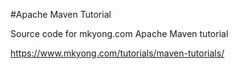 #Apache Maven Tutorial

Source code for mkyong.com Apache Maven tutorial

https://www.mkyong.com/tutorials/maven-tutorials/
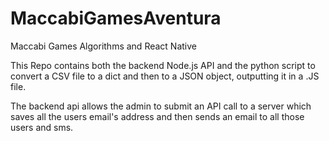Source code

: # MaccabiGamesAventura
Maccabi Games Algorithms and React Native


This Repo contains both the backend Node.js API and the python script to convert a CSV file to a dict and then to a JSON object, outputting it in a .JS file. 

The backend api allows the admin to submit an API call to a server which saves all the users email's address and then sends an email to all those users and sms.

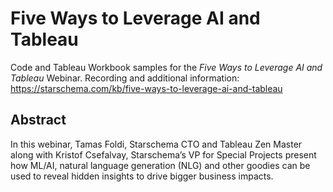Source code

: # Five Ways to Leverage AI and Tableau

Code and Tableau Workbook samples for the _Five Ways to Leverage AI and Tableau_ Webinar. Recording and additional information: https://starschema.com/kb/five-ways-to-leverage-ai-and-tableau

## Abstract

In this webinar, Tamas Foldi, Starschema CTO and Tableau Zen Master along with Kristof Csefalvay, Starschema’s VP for Special Projects present how ML/AI, natural language generation (NLG) and other goodies can be used to reveal hidden insights to drive bigger business impacts.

**Description of the task:**
Which lines run from the one containing "# Five Ways to Leverage AI and Tableau" to the final line of the entries? Return those lines exactly, and only those.

**Answer to this task:**
: # Five Ways to Leverage AI and Tableau

Code and Tableau Workbook samples for the _Five Ways to Leverage AI and Tableau_ Webinar. Recording and additional information: https://starschema.com/kb/five-ways-to-leverage-ai-and-tableau

## Abstract

In this webinar, Tamas Foldi, Starschema CTO and Tableau Zen Master along with Kristof Csefalvay, Starschema’s VP for Special Projects present how ML/AI, natural language generation (NLG) and other goodies can be used to reveal hidden insights to drive bigger business impacts.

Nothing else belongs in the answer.